▶ _What you have to do_
Scan the entries below and state how many lines contain "DescribePlaceIndexResponse". No other output.

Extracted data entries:
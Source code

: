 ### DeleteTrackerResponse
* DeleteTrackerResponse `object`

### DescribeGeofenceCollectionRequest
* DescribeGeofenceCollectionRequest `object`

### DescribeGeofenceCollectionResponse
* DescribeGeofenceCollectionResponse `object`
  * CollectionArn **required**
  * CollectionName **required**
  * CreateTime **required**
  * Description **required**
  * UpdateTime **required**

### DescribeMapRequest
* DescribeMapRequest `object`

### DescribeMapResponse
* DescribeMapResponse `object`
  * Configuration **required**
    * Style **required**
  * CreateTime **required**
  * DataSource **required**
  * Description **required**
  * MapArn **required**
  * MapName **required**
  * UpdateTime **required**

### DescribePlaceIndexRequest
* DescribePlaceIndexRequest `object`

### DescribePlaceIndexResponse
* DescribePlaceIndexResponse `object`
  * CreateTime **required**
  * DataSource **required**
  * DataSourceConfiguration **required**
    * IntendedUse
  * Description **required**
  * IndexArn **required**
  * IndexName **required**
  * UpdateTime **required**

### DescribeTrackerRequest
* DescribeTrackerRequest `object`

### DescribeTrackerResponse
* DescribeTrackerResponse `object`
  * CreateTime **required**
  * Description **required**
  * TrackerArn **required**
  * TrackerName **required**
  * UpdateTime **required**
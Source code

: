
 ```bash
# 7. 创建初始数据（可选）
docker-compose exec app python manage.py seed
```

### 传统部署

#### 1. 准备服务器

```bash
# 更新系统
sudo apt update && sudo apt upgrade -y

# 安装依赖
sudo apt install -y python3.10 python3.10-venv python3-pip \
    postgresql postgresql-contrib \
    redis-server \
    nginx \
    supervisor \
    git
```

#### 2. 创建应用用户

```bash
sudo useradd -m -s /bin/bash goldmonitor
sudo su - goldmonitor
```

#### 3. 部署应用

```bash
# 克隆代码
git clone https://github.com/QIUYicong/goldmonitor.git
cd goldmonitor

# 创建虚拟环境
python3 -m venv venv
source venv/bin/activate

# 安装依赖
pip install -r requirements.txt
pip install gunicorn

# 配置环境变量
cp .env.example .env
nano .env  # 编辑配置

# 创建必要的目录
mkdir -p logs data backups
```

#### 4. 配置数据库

▶ _Output below_
2